Yine Sakatlık Çalışmalarının disiplinlerarası eğilimi, sakatlığın tek başına bir durum/koşul/nitelik olarak ele alınmasının önüne geçmiştir. Belki şimdiye kadar sürdürülen tartışma açısından özellikle belirtilmesi gereken, normalliğin sadece sakatlık-sağlamlık eksenleri üzerinden tanımlanmadığı, bizzat sakatlık deneyiminin de sınıf, ırk ve cinsiyet gibi ayrışma eksenleriyle iç içe geçmiş bir şekilde kurulduğudur. Örneğin, daha açık bir ifadeyle, erkek bir sakat olmakla, kadın bir sakat olmak arasında veya beyaz bir sakat kadın olmakla siyah bir sakat kadın olmak arasında farklar vardır ve bu farklar sınıfsal konuma göre de değişir.
Genel olarak mekânın, özelde modern kentin erişim imkânları, hem sakatlık deneyimi hem de sakat mücadelesi açısından temel önemdedir. Teknolojik gelişmeler, bilgisayar ve internet kullanımı fiziki mekândan kaynaklanan kısıtlamaların bir kısmını aşmaya imkân tanısa da kentsel mekânı kullanma, onu erişilebilir kılacak şekilde dönüştürme, dönüştürülmesine katkıda bulunma ve bu yönde kararlar alınmasını sağlama hakkı, sakatlar açısından en temel haklar olarak kalmaktadır. Çünkü kentin/mekânın erişilebilirliği, aynı zamanda eğitim veya sağlık gibi hizmetlere erişim, istihdam veya rekreasyon alanlarına ulaşım ve siyasete daha aktif katılım demektir. Özellikle bu alanda teknik ilgi ve bilginin (tekerlekli sandalye kullanıcılarına uygun rampanın açısı gibi) ötesine geçen, mekânın toplumsal (ve ayrımcı) boyutunu dikkate alan araştırmalara ihtiyaç sürmektedir.

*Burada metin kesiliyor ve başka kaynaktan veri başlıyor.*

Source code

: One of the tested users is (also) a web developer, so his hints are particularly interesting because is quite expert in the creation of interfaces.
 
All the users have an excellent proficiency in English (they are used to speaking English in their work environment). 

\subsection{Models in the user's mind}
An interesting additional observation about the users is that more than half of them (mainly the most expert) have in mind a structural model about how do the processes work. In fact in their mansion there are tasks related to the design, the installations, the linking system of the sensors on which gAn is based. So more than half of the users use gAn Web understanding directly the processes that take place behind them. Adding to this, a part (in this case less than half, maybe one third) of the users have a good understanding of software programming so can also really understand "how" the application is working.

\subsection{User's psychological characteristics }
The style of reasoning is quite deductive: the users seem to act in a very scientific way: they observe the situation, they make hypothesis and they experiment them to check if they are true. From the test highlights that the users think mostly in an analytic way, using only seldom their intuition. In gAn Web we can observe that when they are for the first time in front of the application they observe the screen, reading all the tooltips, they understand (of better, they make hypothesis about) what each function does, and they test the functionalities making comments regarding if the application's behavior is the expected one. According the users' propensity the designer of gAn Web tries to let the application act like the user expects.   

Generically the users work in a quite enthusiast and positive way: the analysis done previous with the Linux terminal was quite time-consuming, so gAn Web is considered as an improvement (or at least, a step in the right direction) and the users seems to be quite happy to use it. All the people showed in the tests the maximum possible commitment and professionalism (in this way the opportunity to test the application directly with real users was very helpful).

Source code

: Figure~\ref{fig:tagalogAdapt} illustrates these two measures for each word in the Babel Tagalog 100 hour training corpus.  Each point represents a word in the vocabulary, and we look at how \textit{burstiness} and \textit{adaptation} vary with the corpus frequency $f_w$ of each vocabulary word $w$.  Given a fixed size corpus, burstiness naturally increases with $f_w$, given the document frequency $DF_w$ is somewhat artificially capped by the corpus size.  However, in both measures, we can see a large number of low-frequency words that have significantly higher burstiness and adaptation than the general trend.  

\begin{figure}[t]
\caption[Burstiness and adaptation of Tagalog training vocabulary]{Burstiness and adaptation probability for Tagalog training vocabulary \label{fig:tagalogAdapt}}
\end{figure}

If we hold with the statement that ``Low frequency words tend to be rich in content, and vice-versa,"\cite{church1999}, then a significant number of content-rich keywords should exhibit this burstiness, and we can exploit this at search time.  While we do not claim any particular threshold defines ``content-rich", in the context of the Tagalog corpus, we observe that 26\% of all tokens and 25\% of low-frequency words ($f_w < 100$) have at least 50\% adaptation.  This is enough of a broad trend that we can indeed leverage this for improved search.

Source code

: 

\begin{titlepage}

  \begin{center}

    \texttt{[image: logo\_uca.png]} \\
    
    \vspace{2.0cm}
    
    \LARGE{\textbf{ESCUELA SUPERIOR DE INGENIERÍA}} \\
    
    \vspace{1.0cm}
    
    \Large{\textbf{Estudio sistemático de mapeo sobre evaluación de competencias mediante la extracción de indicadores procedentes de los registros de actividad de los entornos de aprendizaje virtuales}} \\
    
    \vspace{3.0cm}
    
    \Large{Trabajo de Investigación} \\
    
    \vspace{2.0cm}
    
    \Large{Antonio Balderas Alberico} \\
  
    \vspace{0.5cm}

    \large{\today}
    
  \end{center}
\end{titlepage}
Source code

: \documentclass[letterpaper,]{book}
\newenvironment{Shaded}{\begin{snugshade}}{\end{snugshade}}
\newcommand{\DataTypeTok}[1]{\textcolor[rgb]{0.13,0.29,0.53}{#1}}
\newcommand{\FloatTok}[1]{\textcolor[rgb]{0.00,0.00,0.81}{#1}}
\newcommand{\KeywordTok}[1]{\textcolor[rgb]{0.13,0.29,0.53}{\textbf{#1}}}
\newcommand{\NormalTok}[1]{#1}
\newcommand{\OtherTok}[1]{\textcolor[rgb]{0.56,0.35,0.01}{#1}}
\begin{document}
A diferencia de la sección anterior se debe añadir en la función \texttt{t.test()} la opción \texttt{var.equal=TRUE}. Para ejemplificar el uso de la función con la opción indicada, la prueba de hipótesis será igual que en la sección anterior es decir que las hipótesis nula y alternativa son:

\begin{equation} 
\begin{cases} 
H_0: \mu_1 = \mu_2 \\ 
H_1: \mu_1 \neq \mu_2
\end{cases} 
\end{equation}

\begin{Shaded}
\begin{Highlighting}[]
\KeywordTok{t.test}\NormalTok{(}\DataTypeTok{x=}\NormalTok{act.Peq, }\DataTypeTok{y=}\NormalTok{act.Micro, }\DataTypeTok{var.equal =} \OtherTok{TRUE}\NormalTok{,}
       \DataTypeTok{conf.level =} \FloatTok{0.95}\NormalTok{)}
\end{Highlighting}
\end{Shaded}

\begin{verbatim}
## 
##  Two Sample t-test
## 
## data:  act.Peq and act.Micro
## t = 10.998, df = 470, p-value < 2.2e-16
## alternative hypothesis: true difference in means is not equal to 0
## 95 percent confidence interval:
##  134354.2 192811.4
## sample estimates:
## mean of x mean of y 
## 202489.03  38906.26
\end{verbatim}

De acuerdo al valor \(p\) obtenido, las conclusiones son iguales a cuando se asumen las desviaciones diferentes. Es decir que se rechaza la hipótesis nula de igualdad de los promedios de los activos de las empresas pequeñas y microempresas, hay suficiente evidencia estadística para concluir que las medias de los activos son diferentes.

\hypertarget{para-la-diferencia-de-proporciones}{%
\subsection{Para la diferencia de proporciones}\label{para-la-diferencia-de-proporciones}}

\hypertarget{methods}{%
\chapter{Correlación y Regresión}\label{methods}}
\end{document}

Teknolojinin sakatlık deneyimi üzerindeki etkisi de birçok tartışmayı beraberinde getirebilme potansiyeli taşımaktadır. Teknolojiyle birlikte erişimin neredeyse tümüyle ortadan kalkacağı varsayımı, birçok kuramcı tarafından şüpheyle karşılanmıştır. Buradaki temel soru, elbette, teknolojik imkânlara erişimin nasıl koşullanacağıdır. Teknoloji tartışmasından yola çıkan bir başka soru kümesi ise insan türünün ve bedeninin imkânlarına ve sınırlarına odaklanır; bu anlamda 'insan' kavramının radikal bir sorgusuna kapı aralar [protezle ilgili tartışmalarda veya siborg üzerine büyüyen literatürde (örneğin Haraway, 2010) olduğu gibi].



11. Burada topluca ifade ettiğim görüşlerin önemli bir kısmı şu metinde bulunabilir: Dikmen Bezmez ve Sibel Yardımcı. "Search of Disability Rights: Citizenship and Turkish Disability Organizations", Disability & Society, 254(5), 2010, s.603-615. Ayrıca dipnot 1'de referans verdiğim yazıların hemen hepsi Türkiye üzerine değerlendirmeler içeriyor.
12. Ayşe Buğra. Kapitalizm, Yoksulluk ve Türkiye'de Sosyal Politika, İstanbul: İletişim Yayınları, 2008.